It has long been a principle, observed at some length in my own Wealth of Nations, that the produce of a nation's industry is the joint effect of its land, its labour, and its capital stock — and that the statesman who superintends these forces contributes to their direction rather less than he is commonly disposed to believe. It is therefore with characteristic attentiveness that I note the present Chancellor of the Exchequer's response to the Office for National Statistics recording a growth of three-tenths of one per cent in the domestic product during the first month of what is now styled the Iran war.
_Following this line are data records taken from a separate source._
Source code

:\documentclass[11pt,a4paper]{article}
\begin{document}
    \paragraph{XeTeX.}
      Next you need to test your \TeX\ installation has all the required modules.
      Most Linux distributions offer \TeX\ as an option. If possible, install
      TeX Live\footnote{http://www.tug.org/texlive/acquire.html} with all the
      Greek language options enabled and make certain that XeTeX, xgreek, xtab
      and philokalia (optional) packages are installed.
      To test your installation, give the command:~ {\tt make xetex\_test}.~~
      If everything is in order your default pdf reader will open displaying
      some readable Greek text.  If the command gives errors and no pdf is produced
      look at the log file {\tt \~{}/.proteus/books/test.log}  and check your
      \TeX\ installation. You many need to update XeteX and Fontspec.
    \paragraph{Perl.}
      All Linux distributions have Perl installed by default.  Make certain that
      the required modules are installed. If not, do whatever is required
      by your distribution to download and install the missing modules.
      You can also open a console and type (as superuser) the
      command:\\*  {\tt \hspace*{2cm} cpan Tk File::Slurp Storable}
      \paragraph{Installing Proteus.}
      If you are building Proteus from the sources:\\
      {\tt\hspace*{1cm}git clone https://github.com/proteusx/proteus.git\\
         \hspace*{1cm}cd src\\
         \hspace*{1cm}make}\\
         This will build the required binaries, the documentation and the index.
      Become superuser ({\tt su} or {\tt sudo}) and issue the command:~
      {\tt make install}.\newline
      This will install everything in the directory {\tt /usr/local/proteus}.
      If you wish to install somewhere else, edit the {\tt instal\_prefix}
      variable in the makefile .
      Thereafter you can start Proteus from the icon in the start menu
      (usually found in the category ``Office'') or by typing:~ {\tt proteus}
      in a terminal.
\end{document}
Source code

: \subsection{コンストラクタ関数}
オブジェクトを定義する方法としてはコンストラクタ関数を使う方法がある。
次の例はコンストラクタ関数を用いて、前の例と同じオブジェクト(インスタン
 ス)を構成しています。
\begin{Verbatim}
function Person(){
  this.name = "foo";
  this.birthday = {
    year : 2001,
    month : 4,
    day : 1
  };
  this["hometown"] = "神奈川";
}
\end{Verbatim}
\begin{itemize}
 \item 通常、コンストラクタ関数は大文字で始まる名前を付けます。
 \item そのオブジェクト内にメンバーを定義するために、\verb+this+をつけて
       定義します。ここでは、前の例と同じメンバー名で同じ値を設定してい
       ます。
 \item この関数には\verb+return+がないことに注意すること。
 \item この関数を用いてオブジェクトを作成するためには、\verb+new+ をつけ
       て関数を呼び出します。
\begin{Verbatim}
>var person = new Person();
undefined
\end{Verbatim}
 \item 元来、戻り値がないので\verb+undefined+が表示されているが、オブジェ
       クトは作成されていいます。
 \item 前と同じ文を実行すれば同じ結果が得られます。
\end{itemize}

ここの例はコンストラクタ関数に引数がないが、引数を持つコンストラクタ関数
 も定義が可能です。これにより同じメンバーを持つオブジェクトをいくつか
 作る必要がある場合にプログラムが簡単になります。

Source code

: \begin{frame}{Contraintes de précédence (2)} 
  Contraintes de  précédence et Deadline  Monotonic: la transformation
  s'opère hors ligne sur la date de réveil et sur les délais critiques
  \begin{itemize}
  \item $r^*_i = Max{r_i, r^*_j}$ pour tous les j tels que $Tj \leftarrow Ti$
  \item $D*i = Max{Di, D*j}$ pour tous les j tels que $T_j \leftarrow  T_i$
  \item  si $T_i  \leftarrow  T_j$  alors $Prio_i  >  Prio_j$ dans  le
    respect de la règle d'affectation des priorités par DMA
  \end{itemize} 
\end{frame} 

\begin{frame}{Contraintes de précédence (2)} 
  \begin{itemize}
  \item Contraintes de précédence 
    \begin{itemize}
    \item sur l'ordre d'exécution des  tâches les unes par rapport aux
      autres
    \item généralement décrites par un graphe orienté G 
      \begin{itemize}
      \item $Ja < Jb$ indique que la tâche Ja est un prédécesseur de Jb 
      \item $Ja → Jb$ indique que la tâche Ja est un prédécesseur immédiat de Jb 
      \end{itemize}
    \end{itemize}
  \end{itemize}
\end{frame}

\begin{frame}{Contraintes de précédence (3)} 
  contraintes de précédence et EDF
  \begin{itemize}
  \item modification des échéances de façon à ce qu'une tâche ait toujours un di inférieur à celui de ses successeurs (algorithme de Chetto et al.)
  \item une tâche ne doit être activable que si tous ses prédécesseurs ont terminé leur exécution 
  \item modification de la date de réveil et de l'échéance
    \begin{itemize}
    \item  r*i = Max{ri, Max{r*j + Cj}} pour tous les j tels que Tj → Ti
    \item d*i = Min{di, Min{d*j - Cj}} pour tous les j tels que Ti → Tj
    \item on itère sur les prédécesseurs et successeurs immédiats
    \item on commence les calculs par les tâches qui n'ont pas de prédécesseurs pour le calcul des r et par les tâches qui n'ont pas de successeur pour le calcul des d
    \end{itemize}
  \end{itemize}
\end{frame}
The Chancellor, seizing upon this figure with a promptness that would do credit to any merchant at a Tuesday market, has declared that now is decidedly not the time to place economic stability at hazard — by which she intimates that her own continuation in office is the principal instrument of that stability. The reasoning, while brisk, is not without a certain internal symmetry: if one tenth of a percentage point may be attributed to sound governance in ordinary times, then three tenths during active hostilities abroad must represent an administrative achievement of the first order.
I do not quarrel with the number itself. The ONS is not in the habit of confecting its quarterly estimates for the convenience of any particular minister, and a positive figure is, in the plain sense, preferable to a negative one. What I observe — and here The Theory of Moral Sentiments furnishes me a useful instrument — is the operation of what I there called the desire to be the proper object of esteem, a desire so native to our condition that even persons of genuine industry are seldom free from it. The Chancellor has looked upon 0.3 per cent and seen, reflected in it, her own face. This is a perfectly human error.
The labouring tradesman who rises at five o'clock that his household may eat does not often receive a press statement for his contribution to the aggregate figure. The farmer who planted before the first frost, the manufacturer whose operatives kept their hours through a season of uncertain freights — these persons have, in the aggregate, produced the three-tenths of a percentage point under discussion. That their exertions should be denominated a proof of ministerial indispensability is a form of accounting that no ledger I have examined would readily sustain.
A sovereign, or those who act in the sovereign's name, performs a useful office when she maintains the security of contracts, the regularity of the currency, and such public works as private interest will not undertake. That she should, in addition, claim credit for the arithmetic of her nation's industry at war is an ambition which history has seldom found it easy to correct.